Hi all,I am looking for a clean way to set up Slurms native high availability feature. I am managing a Slurm cluster with one control node (hosting both slurmctld and slurmdbd), one login node and a few dozen compute nodes. I have a virtual machine that I want to set up as a backup control node.
The Slurm documentation says the following about the StateSaveLocation directory:
The directory used should be on a low-latency local disk to prevent file system delays from affecting Slurm performance. If using a backup host, the StateSaveLocation should reside on a file system shared by the two hosts. We do not recommend using NFS to make the directory accessible to both hosts, but do recommend a shared mount that is accessible to the two controllers and allows low-latency reads and writes to the disk. If a controller comes up without access to the state information, queued and running jobs will be cancelled. [1]
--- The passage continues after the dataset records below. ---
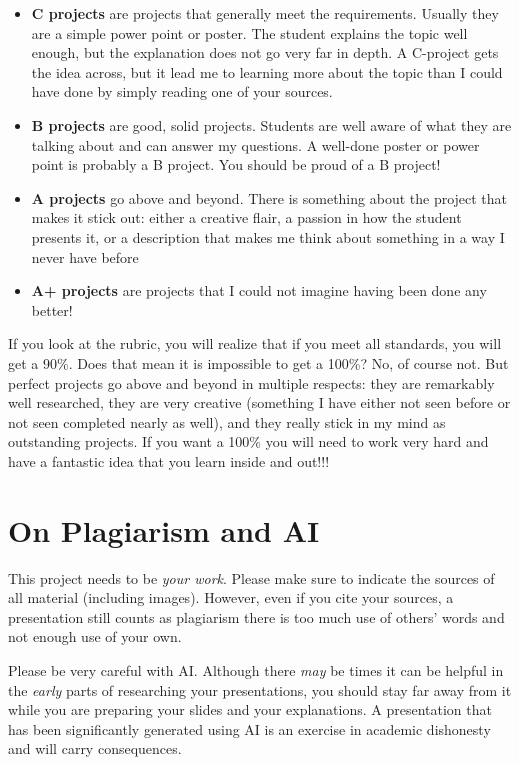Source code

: \documentclass[11pt]{exam}
\begin{document}
  \begin{itemize}
    \item {\bf C projects} are projects that generally meet the requirements.  Usually they are a simple power point or poster.  The student explains the topic well enough, but the explanation does not go very far in depth.  A C-project gets the idea across, but it lead me to learning more about the topic than I could have done by simply reading one of your sources.
    \item {\bf B projects} are good, solid projects.  Students are well aware of what they are talking about and can answer my questions.  A well-done poster or power point is probably a B project.  You should be proud of a B project!
    \item {\bf A projects} go above and beyond.  There is something about the project that makes it stick out: either a creative flair, a passion in how the student presents it, or a description that makes me think about something in a way I never have before
    \item {\bf A+ projects} are projects that I could not imagine having been done any better!
  \end{itemize}

If you look at the rubric, you will realize that if you meet all standards, you will get a 90\%.  Does that mean it is impossible to get a 100\%?  No, of course not.  But perfect projects go above and beyond in multiple respects: they are remarkably well researched, they are very creative (something I have either not seen before or not seen completed nearly as well), and they really stick in my mind as outstanding projects.  If you want a 100\% you will need to work very hard and have a fantastic idea that you learn inside and out!!!

\section*{On Plagiarism and AI}
This project needs to be \emph{your work}.  Please make sure to indicate the sources of all material (including images). However, even if you cite your sources, a presentation still counts as plagiarism there is too much use of others' words and not enough use of your own. 

Please be very careful with AI.  Although there \emph{may} be times it can be helpful in the \emph{early} parts of researching your presentations, you should stay far away from it while you are preparing your slides and your explanations.  A presentation that has been significantly generated using AI is an exercise in academic dishonesty and will carry consequences.
\end{document}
My question: How do I implement the shared file system for the StateSaveLocation?
I do not want to introduce a single point of failure by having a single node that hosts the StateSaveLocation, neither do I want to put that directory on the clusters NFS storage since outages/downtime of the storage system will happen at some point and I do not want that to cause an outage of the Slurm controller.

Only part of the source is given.